What you have to do — Count every line that includes the string "школа" in the entries that follow. Nothing besides the number is needed.

(Beginning of Data extracts)

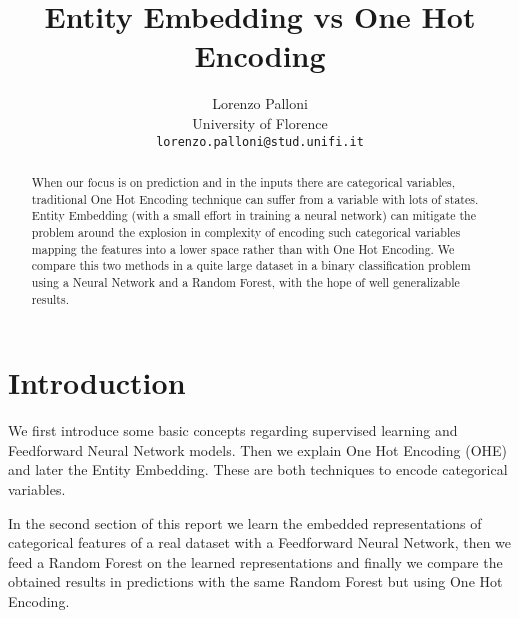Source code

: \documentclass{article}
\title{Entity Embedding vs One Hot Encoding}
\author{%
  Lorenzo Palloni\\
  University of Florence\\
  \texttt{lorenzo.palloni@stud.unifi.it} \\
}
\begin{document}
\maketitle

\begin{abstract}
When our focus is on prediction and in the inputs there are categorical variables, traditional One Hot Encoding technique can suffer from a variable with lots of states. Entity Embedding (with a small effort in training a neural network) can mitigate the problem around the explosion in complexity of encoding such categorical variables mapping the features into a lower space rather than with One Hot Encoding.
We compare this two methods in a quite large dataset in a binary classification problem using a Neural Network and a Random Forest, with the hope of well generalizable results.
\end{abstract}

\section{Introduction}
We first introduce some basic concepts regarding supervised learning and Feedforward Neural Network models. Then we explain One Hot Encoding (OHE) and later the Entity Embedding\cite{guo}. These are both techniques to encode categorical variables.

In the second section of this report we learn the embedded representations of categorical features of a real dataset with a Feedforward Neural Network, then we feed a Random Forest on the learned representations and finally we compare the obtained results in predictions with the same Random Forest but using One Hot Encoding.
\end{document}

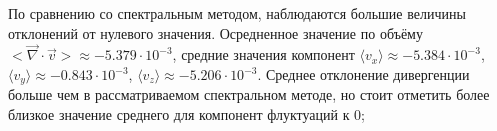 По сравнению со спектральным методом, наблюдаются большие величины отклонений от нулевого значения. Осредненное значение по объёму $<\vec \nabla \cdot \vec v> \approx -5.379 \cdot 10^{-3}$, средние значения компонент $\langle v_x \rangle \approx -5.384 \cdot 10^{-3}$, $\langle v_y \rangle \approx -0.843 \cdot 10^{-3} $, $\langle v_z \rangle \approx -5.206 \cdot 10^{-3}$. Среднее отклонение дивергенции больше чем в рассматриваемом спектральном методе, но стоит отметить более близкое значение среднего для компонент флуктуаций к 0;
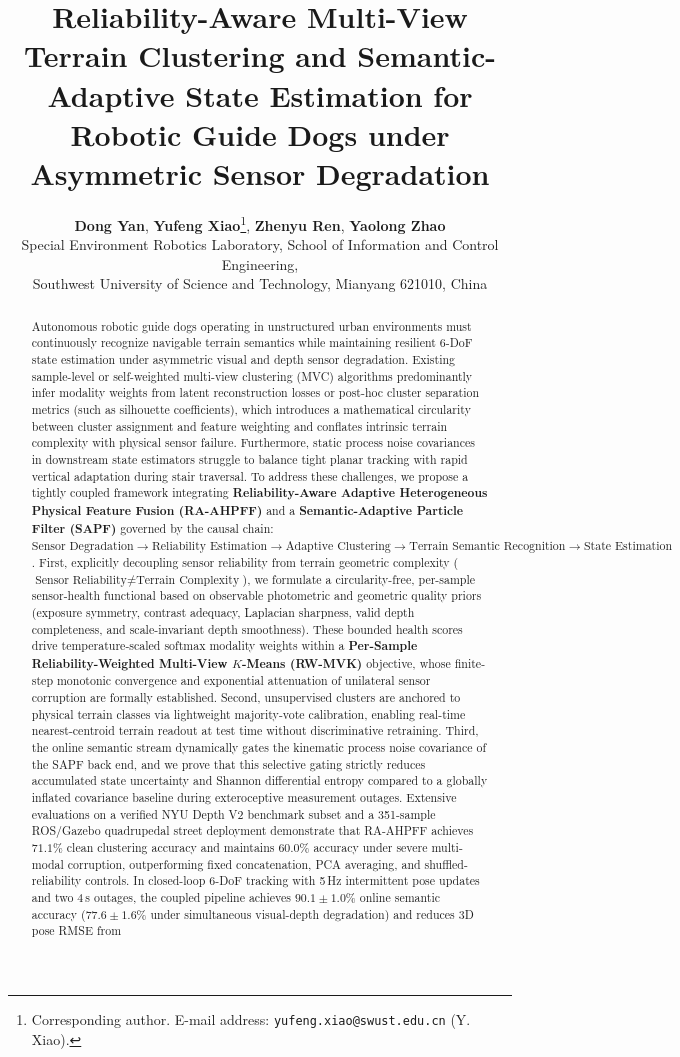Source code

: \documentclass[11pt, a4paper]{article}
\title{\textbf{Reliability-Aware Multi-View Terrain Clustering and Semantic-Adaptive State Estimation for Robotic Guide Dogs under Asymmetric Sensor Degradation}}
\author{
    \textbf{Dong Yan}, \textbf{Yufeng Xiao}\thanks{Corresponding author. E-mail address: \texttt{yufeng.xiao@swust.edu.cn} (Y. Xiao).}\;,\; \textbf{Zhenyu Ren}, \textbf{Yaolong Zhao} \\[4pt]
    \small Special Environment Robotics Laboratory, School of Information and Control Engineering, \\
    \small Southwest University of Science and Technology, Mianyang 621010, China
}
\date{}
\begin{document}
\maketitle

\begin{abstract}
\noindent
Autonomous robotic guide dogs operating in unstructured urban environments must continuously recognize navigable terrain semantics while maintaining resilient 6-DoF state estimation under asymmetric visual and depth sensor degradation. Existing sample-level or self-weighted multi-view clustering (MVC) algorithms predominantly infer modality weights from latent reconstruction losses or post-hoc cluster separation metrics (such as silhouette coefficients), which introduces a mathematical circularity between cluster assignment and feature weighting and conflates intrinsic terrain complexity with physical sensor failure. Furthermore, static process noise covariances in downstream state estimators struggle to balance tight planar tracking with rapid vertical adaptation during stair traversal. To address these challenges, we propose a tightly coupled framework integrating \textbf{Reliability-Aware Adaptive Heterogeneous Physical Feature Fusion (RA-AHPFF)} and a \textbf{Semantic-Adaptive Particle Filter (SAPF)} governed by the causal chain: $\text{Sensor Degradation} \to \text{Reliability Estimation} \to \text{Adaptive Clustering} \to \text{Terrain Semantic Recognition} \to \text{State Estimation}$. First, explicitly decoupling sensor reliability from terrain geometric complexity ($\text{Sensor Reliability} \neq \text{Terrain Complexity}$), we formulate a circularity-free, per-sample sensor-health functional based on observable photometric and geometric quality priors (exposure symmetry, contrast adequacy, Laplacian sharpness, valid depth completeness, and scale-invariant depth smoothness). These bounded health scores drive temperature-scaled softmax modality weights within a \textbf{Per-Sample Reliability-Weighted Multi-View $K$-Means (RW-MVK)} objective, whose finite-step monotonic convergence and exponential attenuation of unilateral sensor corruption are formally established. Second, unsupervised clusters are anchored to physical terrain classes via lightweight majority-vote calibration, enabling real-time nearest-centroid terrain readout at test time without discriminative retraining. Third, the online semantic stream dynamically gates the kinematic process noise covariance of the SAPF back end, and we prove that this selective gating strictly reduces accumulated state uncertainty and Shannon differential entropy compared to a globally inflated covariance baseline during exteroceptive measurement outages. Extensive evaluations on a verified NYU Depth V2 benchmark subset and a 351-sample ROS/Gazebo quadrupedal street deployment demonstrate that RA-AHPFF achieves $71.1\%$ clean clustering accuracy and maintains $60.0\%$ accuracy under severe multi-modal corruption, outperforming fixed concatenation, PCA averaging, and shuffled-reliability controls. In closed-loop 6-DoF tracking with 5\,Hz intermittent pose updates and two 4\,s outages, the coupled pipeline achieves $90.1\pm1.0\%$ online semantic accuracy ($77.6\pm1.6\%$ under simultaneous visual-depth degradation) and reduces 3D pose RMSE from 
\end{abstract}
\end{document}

(End of Data extracts)
(Beginning of Data extracts)

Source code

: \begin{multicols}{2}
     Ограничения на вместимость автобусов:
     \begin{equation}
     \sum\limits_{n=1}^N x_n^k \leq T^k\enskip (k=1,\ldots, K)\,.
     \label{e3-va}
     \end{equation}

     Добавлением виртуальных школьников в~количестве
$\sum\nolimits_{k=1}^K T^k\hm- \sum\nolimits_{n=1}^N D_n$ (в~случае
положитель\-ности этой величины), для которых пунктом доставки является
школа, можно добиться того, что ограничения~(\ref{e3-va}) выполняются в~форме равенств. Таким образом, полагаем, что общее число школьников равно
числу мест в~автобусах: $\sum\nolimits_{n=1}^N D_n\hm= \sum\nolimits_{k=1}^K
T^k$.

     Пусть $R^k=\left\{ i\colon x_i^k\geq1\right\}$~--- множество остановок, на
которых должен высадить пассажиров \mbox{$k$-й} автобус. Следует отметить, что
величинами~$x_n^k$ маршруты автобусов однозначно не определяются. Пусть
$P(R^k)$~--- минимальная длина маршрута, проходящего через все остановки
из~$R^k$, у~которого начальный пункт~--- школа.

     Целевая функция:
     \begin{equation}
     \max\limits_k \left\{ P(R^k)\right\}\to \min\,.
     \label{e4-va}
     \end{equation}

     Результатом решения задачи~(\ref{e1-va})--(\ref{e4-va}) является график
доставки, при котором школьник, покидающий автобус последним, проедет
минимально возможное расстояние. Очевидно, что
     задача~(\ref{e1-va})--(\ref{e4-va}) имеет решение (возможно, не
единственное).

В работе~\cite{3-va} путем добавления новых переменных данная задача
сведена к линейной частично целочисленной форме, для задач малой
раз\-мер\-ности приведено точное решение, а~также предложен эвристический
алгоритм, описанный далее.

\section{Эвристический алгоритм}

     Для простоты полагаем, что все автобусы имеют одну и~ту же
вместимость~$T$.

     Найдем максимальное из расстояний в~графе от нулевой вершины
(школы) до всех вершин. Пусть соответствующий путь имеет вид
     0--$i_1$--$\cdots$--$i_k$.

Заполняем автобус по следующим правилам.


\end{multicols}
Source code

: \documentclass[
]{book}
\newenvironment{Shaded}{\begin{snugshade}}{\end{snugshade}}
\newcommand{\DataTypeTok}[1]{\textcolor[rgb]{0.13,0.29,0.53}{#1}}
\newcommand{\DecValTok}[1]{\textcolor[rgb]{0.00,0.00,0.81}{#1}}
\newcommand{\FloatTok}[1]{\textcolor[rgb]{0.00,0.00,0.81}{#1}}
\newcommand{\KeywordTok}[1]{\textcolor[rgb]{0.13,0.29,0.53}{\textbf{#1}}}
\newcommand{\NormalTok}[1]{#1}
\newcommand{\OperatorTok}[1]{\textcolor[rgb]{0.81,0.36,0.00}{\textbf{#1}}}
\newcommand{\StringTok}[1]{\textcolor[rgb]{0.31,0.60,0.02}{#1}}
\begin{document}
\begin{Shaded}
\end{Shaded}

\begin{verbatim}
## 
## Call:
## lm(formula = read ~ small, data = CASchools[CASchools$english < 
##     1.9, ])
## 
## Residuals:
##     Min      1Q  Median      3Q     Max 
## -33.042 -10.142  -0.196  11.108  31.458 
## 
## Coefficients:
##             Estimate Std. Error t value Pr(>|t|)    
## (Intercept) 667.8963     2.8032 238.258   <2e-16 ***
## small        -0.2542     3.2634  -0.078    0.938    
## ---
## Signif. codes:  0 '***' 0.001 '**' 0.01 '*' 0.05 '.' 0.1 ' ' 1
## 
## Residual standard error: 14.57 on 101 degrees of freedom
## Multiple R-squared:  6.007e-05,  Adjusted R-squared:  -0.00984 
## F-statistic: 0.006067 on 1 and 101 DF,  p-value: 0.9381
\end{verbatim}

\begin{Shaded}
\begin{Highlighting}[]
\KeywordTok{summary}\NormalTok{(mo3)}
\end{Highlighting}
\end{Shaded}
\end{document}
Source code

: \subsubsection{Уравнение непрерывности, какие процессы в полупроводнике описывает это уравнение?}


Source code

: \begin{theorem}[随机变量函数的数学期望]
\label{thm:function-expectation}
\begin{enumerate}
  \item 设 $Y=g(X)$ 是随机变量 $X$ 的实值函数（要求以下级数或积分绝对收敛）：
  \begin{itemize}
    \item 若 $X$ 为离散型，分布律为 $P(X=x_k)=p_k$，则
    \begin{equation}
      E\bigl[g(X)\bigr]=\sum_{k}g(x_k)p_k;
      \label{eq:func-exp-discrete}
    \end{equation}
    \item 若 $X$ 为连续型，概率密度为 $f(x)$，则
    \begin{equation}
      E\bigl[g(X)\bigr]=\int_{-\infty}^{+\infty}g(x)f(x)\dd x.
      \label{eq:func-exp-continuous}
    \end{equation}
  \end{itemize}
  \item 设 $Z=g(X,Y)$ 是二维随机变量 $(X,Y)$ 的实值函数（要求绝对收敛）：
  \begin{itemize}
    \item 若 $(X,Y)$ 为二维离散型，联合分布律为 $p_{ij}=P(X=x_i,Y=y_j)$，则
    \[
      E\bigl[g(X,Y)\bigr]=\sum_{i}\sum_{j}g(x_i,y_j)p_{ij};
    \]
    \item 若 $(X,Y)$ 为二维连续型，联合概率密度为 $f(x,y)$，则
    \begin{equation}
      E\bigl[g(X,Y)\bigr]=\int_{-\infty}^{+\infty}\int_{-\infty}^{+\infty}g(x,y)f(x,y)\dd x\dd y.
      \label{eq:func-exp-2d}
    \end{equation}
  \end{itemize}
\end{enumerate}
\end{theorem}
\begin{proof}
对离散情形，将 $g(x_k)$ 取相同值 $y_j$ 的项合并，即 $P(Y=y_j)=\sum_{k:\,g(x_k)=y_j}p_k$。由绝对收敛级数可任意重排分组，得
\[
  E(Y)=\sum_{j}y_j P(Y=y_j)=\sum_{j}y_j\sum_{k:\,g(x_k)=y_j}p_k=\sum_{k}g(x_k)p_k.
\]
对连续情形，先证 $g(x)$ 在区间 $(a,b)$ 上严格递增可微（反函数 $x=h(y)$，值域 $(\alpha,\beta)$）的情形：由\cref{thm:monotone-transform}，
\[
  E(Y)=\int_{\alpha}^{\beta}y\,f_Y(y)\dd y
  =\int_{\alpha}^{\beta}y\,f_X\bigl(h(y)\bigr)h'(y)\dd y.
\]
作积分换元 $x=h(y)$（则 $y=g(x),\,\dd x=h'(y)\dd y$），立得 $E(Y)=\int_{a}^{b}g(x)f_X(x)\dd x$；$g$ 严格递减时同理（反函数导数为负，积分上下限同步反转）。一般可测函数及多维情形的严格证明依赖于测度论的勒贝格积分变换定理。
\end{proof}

(End of Data extracts)

Solution to the exercise — 2